There are two blocks because all girls must stand together and all boys must stand together. The two blocks can be arranged in:

$$2 \text{ ways} \quad \text{(i.e., girls first then boys, or boys first then girls).}$$

The girls can be arranged among themselves in:

$$3! = 6 \text{ ways.}$$

For the boys (4 in total), they must be arranged such that the specific boys $B_1$ and $B_2$ are not adjacent.

First, calculate the total number of arrangements of 4 boys:

$$4! = 24.$$

Next, count the arrangements where $B_1$ and $B_2$ are adjacent. Think of $B_1$ and $B_2$ as a single unit.
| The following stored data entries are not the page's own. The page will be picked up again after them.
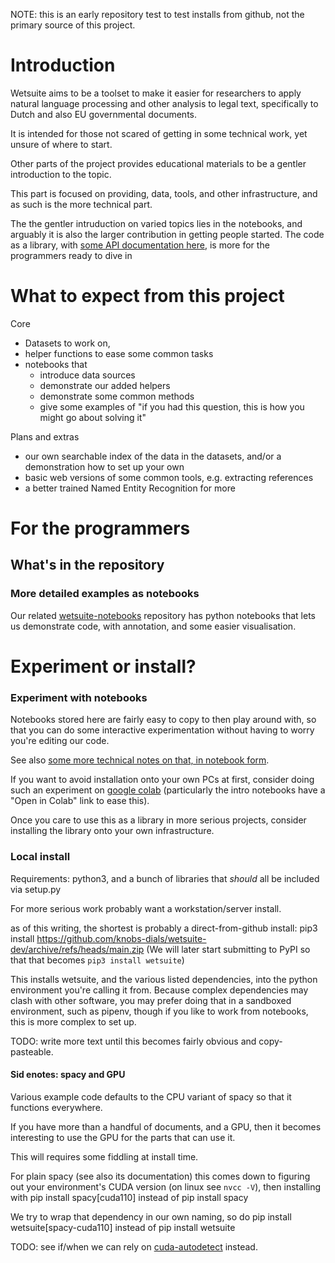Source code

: NOTE: this is an early repository test to test installs from github, not the primary source of this project.


# Introduction

Wetsuite aims to be a toolset to make it easier for researchers to apply natural language processing and other analysis to legal text,
specifically to Dutch and also EU governmental documents.

It is intended for those not scared of getting in some technical work, yet unsure of where to start.

Other parts of the project provides educational materials to be a gentler introduction to the topic.

This part is focused on providing, data, tools, and other infrastructure, and as such is the more technical part.

The the gentler intruduction on varied topics lies in the notebooks, and arguably it is also the larger contribution in getting people started.
The code as a library, with [some API documentation here](https://wetsuite.knobs-dials.com/apidocs/), is more for the programmers ready to dive in


# What to expect from this project

Core
- Datasets to work on, 
- helper functions to ease some common tasks
- notebooks that 
  - introduce data sources
  - demonstrate our added helpers
  - demonstrate some common methods
  - give some examples of "if you had this question, this is how you might go about solving it"

Plans and extras
- our own searchable index of the data in the datasets, and/or a demonstration how to set up your own
- basic web versions of some common tools, e.g. extracting references
- a better trained Named Entity Recognition for more 


# For the programmers


## What's in the repository

### More detailed examples as notebooks


Our related [wetsuite-notebooks](https://github.com/knobsdials/wetsuite-notebooks) repository has python notebooks that lets us demonstrate code,
with annotation, and some easier visualisation.  
<!--
* [notebooks/intro](notebooks/intro) should be a gentler introduction, including demonstrations of how to use datasets
  - including some introductory fragments in [some minimal examples](notebooks/intro/wetsuite_minimal_examples.ipynb)
 
* [notebooks/intermediate](notebooks/intermediate) dives a little deeper, e.g. explaining some of the tools to get things done with code on your own

* [notebooks/extras](notebooks/extras) are not core funcionality, and instead are experiments, some cases of showing our work 
  (e.g. some polishing  tuning necessary to create datasets), but not centrally important
-->


# Experiment or install?

### Experiment with notebooks
Notebooks stored here are fairly easy to copy to then play around with,
so that you can do some interactive experimentation without having to worry you're editing our code.

See also [some more technical notes on that, in notebook form](notebooks/intro/technical_notebooks.ipynb).

If you want to avoid installation onto your own PCs at first, consider doing such an experiment on [google colab](https://colab.research.google.com/)
(particularly the intro notebooks have a "Open in Colab" link to ease this).
<!--The easiest way to experiment, without installation, is probably notebooks on google colab - go to the [from the `notebook/into` directory](notebooks/intro),
open one that interests you, and click the `Open in colab` that it starts with - this will open that notebook in colabl, and there should be a cell that install the latest wetsuite from this repository.-->

Once you care to use this as a library in more serious projects, consider installing the library onto your own infrastructure.

<!--
- The `dataset_` notebooks are provided for the datasets we provide, usually brief looks at what they even contain, and what the step 2 might be if your step 1 is `wetsuite.datasets.load()`

- The `methods_` notebooks are what about you could do with your data once you have it

- The `datacollect_` notebooks are provided in acknowledgment that we probably won't have made datasets exactly what you want. You can ask us
 are more advanced, 

 and get you started on 

 for code and examples when you want to collect data yourself. They show examples of things like:
  - storing data we fetched 
  - exploring data we fetched earlier
  - how to extact data from well-structured web pages
  - how to apply OCR
  - Some are actually all the code that generated a dataset.
-->



### Local install

Requirements: python3, and a bunch of libraries that  _should_ all be included via setup.py



For more serious work probably want a workstation/server install.

as of this writing, the shortest is probably a direct-from-github install:
   pip3 install https://github.com/knobs-dials/wetsuite-dev/archive/refs/heads/main.zip
(We will later start submitting to PyPI so that that becomes `pip3 install wetsuite`)


This installs wetsuite, and the various listed dependencies, into the python environment you're calling it from.
Because complex dependencies may clash with other software, 
you may prefer doing that in a sandboxed environment, such as pipenv,
though if you like to work from notebooks, this is more complex to set up.

TODO: write more text until this becomes fairly obvious and copy-pasteable.


#### Sid enotes: spacy and GPU
Various example code defaults to the CPU variant of spacy so that it functions everywhere.

If you have more than a handful of documents, and a GPU, 
then it becomes interesting to use the GPU for the parts that can use it.


This will requires some fiddling at install time.

For plain spacy (see also its documentation) this comes down to figuring out your environment's CUDA version (on linux see `nvcc -V`), then installing with
  pip install spacy[cuda110]
instead of
  pip install spacy


We try to wrap that dependency in our own naming, so do
  pip install wetsuite[spacy-cuda110]
instead of
  pip install wetsuite

TODO: see if/when we can rely on [cuda-autodetect](https://spacy.io/usage) instead.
This unit can be arranged in:

$$2! = 2 \text{ ways (since }B_1\text{ and }B_2\text{ can swap positions).}$$

Now, with this new unit, we have 3 units in total (the $B_1B_2$ unit and the other 2 boys), which can be arranged in:

$$3! = 6 \text{ ways.}$$

So, the number of arrangements where $B_1$ and $B_2$ are adjacent is:

$$2! \times 3! = 2 \times 6 = 12.$$

Therefore, the number of valid arrangements for the boys where $B_1$ and $B_2$ are not adjacent is:

$$24 - 12 = 12.$$

Finally, multiply all the factors together:

$$\text{Total ways} = 2 \times 6 \times 12 = 144.$$

Thus, the number of ways in which the girls and boys can stand in the queue under the given conditions is $$\boxed{144}.$$

This corresponds to Option D.